(Stored data entries)

+ + + + + + +

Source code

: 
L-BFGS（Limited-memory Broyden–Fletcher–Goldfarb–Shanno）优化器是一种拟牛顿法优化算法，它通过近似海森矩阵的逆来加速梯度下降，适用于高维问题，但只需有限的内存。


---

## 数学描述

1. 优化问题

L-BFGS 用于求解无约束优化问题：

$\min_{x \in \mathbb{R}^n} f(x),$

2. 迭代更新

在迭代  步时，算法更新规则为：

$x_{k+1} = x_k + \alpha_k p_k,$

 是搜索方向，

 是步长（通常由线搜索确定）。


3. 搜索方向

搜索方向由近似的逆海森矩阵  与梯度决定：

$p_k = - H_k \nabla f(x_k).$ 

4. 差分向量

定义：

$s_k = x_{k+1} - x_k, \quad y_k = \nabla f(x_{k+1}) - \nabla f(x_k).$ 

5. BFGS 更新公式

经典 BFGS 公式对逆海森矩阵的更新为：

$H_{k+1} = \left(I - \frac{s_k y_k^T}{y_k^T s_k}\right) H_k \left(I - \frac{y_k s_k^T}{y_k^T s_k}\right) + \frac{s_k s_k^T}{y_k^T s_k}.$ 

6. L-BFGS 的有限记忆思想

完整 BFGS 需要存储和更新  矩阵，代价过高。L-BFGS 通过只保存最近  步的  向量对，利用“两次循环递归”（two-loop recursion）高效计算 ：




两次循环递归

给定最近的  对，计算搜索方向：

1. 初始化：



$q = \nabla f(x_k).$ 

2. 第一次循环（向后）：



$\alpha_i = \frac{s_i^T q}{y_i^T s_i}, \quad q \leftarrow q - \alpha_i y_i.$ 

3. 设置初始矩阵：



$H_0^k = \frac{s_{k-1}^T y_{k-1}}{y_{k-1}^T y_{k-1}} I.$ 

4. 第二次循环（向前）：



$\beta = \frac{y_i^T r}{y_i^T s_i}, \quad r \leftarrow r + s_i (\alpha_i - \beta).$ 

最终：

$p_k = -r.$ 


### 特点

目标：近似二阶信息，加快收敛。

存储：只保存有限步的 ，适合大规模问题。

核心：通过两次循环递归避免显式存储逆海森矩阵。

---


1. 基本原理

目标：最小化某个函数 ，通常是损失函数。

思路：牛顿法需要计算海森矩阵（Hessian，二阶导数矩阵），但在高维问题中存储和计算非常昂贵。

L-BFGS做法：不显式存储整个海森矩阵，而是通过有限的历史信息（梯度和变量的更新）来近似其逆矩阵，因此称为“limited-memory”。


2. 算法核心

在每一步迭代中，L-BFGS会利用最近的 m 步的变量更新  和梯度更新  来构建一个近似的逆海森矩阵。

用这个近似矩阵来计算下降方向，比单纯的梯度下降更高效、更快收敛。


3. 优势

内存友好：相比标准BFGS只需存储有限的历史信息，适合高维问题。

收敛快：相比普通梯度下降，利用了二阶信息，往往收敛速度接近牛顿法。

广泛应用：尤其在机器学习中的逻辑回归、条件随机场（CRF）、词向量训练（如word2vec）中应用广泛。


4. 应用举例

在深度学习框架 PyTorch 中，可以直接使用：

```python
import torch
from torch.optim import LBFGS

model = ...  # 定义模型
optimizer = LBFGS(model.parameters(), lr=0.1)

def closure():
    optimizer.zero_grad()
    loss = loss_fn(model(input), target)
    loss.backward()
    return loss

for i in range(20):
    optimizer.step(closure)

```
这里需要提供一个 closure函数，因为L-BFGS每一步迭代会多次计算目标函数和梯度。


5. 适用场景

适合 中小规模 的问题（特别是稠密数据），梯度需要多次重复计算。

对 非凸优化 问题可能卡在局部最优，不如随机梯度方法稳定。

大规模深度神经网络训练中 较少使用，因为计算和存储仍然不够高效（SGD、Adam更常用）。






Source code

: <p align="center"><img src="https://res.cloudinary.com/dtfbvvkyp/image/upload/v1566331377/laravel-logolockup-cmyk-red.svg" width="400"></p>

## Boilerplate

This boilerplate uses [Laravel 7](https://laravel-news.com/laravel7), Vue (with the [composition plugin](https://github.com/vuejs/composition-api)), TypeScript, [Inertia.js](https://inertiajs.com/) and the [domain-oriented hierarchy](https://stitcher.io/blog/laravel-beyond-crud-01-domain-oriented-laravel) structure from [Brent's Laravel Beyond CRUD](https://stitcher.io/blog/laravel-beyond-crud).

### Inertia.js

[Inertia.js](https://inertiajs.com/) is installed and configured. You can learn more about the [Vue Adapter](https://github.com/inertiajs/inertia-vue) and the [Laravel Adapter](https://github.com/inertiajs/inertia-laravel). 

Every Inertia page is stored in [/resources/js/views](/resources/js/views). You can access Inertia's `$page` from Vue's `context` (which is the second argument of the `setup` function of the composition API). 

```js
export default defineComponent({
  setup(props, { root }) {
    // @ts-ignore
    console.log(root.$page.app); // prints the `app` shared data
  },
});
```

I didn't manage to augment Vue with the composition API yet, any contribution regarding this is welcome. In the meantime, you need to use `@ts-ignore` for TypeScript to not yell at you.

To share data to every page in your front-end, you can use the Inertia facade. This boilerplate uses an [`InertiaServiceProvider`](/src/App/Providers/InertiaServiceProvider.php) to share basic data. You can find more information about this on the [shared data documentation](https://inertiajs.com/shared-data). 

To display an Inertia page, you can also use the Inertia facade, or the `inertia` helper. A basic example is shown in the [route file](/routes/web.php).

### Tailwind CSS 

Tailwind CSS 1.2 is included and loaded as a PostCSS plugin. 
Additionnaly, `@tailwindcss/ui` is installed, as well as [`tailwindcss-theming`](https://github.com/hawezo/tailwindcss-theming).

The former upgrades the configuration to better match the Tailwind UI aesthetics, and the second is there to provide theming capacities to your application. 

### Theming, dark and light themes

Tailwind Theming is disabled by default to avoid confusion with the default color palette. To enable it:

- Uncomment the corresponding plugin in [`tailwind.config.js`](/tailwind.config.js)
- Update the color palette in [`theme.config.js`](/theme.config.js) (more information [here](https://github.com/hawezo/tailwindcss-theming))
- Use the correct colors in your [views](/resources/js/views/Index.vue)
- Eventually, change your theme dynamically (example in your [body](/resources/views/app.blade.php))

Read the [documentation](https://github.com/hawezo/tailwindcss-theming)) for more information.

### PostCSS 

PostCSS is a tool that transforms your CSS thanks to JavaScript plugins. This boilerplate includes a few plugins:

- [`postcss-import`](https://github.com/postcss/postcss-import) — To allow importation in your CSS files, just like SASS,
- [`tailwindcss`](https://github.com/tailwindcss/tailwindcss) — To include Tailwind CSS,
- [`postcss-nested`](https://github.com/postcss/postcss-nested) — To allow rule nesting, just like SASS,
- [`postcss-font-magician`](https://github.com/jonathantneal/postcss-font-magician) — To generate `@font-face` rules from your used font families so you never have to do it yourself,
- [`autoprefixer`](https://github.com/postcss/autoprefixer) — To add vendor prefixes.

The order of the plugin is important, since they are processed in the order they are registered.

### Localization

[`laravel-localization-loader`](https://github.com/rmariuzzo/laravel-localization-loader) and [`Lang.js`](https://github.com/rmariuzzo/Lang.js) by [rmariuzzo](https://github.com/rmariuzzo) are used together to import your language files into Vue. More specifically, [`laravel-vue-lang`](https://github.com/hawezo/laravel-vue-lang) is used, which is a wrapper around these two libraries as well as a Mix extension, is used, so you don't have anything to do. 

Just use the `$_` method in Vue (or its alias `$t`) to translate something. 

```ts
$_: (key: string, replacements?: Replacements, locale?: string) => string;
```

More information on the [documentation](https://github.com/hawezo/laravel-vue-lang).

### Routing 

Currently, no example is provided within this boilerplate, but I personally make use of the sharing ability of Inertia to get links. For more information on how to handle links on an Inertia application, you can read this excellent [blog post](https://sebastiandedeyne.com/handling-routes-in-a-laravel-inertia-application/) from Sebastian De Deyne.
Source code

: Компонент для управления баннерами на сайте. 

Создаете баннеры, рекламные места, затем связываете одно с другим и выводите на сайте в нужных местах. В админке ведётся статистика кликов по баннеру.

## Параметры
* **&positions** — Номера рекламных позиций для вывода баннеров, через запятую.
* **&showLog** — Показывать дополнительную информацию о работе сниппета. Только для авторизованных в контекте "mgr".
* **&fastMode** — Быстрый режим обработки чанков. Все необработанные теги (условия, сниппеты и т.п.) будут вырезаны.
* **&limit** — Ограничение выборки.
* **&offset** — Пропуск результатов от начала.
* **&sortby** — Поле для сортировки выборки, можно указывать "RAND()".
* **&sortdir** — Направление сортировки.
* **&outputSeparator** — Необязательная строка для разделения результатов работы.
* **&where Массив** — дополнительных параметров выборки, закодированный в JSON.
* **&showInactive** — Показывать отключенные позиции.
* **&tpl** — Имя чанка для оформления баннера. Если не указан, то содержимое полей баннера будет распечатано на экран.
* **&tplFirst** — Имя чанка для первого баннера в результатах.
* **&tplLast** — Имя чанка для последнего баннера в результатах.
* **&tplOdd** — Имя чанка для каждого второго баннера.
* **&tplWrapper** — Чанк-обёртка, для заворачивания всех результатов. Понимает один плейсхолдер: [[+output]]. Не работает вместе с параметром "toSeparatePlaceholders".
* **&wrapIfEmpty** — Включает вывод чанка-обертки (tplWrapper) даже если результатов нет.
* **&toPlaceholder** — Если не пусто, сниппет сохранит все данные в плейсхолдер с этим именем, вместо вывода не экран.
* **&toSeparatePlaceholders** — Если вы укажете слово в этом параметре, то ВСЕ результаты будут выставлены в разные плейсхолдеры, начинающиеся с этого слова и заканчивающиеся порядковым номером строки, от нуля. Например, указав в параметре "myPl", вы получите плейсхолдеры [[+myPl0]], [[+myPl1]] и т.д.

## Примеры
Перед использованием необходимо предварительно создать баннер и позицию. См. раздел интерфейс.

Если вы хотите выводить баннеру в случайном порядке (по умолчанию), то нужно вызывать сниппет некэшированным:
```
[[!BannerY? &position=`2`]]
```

+ + + + + + +

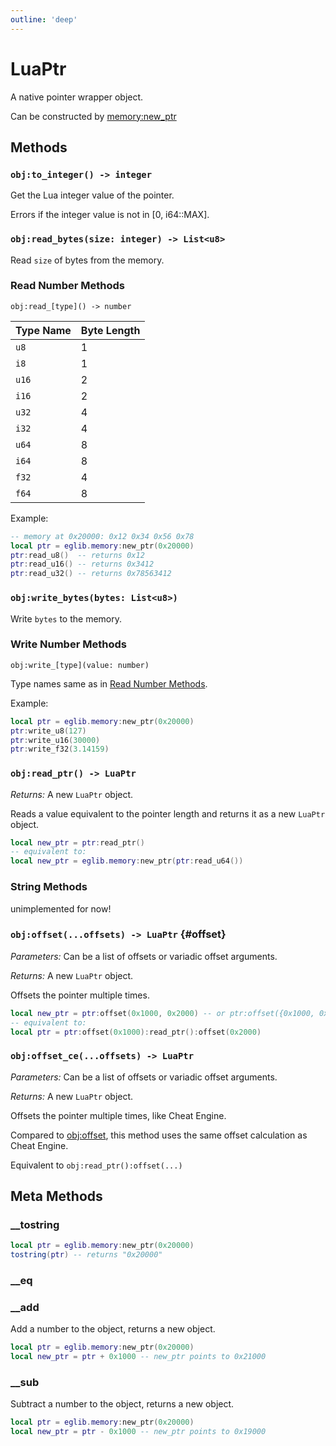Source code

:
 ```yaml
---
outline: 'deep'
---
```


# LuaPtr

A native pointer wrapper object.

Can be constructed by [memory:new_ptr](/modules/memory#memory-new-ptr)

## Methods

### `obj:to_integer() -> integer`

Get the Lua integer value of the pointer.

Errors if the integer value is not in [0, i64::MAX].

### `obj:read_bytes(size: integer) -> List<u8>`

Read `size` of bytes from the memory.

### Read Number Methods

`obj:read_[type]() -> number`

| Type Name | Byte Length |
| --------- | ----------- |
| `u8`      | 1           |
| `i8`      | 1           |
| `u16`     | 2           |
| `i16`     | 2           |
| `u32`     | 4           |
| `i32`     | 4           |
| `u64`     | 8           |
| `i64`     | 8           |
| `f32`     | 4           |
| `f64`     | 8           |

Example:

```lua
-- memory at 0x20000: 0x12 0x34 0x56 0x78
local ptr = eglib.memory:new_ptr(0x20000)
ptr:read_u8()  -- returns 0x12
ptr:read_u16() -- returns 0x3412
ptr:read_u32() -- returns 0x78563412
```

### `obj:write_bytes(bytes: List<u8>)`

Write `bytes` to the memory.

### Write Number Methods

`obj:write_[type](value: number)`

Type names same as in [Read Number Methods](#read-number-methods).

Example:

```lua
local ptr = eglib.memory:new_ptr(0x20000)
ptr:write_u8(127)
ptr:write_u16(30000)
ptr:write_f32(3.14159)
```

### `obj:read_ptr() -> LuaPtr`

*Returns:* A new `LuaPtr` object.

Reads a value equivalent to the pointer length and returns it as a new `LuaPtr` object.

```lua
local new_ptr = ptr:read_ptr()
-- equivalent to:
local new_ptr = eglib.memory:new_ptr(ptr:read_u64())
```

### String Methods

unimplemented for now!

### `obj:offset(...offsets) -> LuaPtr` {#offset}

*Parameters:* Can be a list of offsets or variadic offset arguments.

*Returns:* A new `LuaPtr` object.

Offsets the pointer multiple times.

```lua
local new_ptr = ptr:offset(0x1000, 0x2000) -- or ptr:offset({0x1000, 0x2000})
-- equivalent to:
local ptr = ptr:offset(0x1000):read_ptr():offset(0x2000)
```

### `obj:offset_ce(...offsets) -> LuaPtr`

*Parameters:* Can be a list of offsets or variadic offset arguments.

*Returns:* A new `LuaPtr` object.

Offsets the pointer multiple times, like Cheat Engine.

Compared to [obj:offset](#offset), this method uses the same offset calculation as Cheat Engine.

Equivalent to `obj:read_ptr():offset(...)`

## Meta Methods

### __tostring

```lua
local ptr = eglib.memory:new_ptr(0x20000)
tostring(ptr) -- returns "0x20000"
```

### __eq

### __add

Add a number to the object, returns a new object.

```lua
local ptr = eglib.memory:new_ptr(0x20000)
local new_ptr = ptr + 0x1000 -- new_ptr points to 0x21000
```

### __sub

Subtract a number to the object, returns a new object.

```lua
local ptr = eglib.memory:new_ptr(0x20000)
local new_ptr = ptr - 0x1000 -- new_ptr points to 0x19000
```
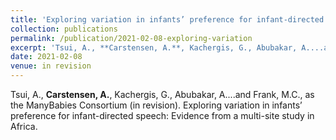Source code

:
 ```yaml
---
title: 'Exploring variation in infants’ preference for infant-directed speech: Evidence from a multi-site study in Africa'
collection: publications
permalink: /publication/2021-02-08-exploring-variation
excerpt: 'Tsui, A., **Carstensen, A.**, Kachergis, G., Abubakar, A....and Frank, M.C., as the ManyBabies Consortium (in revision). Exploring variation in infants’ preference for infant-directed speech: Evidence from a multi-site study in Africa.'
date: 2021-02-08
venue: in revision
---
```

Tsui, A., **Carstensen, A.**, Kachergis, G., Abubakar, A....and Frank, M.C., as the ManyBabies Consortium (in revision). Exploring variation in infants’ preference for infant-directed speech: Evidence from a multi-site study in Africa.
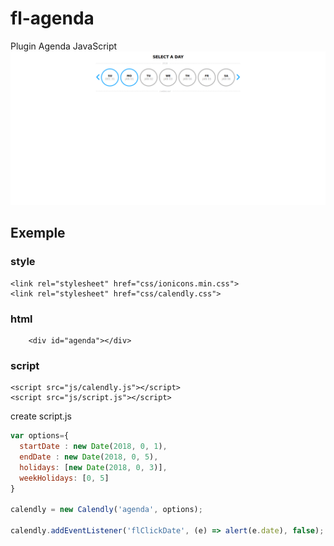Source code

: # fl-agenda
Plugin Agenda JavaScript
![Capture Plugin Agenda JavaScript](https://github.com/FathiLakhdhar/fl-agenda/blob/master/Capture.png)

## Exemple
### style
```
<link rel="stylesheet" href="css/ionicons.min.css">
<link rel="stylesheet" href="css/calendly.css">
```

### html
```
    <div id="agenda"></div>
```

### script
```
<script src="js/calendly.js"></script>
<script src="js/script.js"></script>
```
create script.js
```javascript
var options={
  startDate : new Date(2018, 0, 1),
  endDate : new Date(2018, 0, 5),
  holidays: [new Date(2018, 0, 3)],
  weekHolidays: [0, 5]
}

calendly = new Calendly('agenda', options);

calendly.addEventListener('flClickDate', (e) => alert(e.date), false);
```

+ + + + + + +

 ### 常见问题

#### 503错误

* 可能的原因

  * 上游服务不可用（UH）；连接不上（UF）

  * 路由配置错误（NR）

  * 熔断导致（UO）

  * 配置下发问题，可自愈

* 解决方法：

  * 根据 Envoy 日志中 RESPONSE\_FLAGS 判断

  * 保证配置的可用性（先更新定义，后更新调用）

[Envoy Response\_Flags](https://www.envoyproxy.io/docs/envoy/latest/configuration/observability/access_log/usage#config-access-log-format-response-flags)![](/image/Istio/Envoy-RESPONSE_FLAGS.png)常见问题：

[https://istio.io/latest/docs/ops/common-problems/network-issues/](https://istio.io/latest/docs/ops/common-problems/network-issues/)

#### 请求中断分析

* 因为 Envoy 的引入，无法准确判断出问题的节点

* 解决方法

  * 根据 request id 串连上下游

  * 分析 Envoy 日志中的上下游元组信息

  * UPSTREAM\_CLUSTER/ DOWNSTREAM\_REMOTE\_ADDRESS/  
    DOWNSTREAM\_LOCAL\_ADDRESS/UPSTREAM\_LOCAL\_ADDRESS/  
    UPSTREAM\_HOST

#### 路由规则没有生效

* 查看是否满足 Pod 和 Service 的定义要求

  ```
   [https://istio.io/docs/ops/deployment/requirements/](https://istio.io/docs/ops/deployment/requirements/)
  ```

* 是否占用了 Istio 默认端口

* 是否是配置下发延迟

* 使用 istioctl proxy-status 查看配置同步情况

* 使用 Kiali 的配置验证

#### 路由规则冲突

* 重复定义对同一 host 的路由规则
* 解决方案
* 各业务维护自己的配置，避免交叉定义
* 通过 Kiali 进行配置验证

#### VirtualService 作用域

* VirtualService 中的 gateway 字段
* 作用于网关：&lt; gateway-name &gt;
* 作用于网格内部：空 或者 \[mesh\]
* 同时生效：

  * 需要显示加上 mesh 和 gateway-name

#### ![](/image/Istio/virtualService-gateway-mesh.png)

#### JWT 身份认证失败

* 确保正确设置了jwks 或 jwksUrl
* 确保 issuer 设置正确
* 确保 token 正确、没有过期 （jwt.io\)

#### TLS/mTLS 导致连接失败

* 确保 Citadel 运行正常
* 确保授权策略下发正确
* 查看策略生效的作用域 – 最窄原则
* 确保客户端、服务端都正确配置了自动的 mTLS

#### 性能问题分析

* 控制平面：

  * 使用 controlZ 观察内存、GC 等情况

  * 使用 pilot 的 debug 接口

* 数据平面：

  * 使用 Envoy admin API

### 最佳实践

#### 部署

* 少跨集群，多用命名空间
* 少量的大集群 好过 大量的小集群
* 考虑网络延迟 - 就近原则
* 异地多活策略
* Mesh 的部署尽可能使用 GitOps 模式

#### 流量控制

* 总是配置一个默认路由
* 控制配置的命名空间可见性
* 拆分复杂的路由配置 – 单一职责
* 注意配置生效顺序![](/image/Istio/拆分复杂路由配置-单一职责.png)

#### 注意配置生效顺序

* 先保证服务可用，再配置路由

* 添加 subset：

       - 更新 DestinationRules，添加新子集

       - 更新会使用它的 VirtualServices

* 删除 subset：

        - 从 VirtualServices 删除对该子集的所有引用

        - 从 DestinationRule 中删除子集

+ + + + + + +

Copy out each line of the entries where the word "integer" is found.

_Written answer_
### `obj:to_integer() -> integer`
Get the Lua integer value of the pointer.
Errors if the integer value is not in [0, i64::MAX].
### `obj:read_bytes(size: integer) -> List<u8>`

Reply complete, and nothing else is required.